И далее воскрешенный свидетель, который, быть может, ради сохранения жизни ни в чем не признался бы, теперь рассказывает все — ради возврата к уже свершившейся смерти. И дело здесь, пожалуй не сводится к «несовершенной методике» Щепинского. Та же метафизическая интуиция подсказывает, что первый же из отцов, воскрешенный «по всем правилам» Общего Дела, обращаясь к обступившим его спасителям, ко всему замершему у телеэкранов миру, сказал бы:
— Отпустите меня…
Приближение к смертному рубежу, как к этой, так и с той стороны, должно сопровождаться по меньшей мере равной степенью ужаса. Все, что мы знаем из народных поверий о «беспокойниках» (если воспользоваться замечательным термином Д. Хармса), никак не свидетельствует об их, мягко говоря, «удовлетворенности своим состоянием».
Это звено одно из самых уязвимых в проекте Общего Дела. Тело, уже покинутое духом, более непригодно для одухотворения, а анимация трупа есть скорее повышение статуса смерти, чем победа над ней.
Человек, проживший жизнь, прежде всего прожил свое тело, и если мы вправе говорить об «усталости металла», то уж тем более можно говорить об «усталости органической субстанции» — и это при том, что атомы в организме непрерывно обновляются, постоянными остаются лишь «места их крепления». Отсюда, кстати, видно, насколько бессмысленным занятием является собирание праха, сохранение органического, а тем более физического вещества, использованного жизнью. Благодаря непрерывному метаболизму в самом широком смысле, практически любой атом окружающего мира входил хоть однажды в состав человеческого тела. Пожалуй, впервые эта мысль пришла в голову Омару Хайяму и поразила его до глубины души:
Посмотрите на мастера глиняных дел:
Месит глину прилежно, умен и умел.
Приглядитесь внимательней: мастер безумен —
Это вовсе не глина, а месиво тел…
В этом смысле «прах покойников» и в самом деле примешан во все вещи, которыми мы пользуемся. Отсюда же видно, однако, что консолидация памяти об ушедших предполагает совсем иные единицы хранения — не «останки», не «генные копии» и; даже не «гипнограммы». На сегодняшний день самыми надежными свидетельствами, хранящимися в коллективной памяти, являются тексты, и посмертное инобытие автора в тексте (а стало быть, и среди адресатов, получивших текст) есть единственное подобие бессмертия — достаточно смутное, конечно, но все остальные просто химеры.
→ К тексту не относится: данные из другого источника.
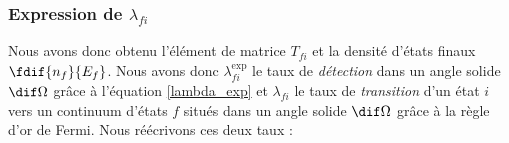 \subsubsection{Expression de $\lambda_{fi}$}


Nous avons donc obtenu l'élément de matrice $T_{fi}$ et la densité d'états finaux $ \fdif{n_f}{E_f}$. Nous avons donc $\lambda_{fi}^\text{exp}$ le taux de \textit{détection} dans un angle solide $\dif\Omega$ grâce à l'équation \eqref{lambda_exp} et $\lambda_{fi}$ le taux de \textit{transition} d'un état $i$ vers un continuum d'états $f$ situés dans un angle solide $\dif\Omega$ grâce à la règle d'or de Fermi. Nous réécrivons ces deux taux :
Вспоминается подходящая история из мудрой китайской книга «Тай-Лю-цзин». Ученики под руководством наставника Лю изучали «Дао-дэ-цзин», великое творение Лао-цзы. Один из них сокрушенно заметил:
— Как жаль, что до нас не дошло портрета этого мудрого человека.
— Как? — удивился Лю. — Да ты ведь держишь в руках подлинный портрет Лао-цзы. Если тебя интересуют мелкие подробности, то могу добавить, что у Лао-цзы было две руки, две ноги и всего одна голова…
Как это ни покажется странным, но слова поминовения, произносимые друзьями и близкими за столом, гораздо ближе к делу действительного воскрешения, чем опыты мумифицирования или реанимации трупов. Ибо грядущее воскрешение возможно лишь в инотелесности, при условии синтеза тела. А поскольку эта задача уже встает на повестку дня, вновь пробуждается интерес к учению Николая Федорова. Но, как мог заметить внимательный читатель, роман-предупреждение Наля Подольского пригодится и в этом случае.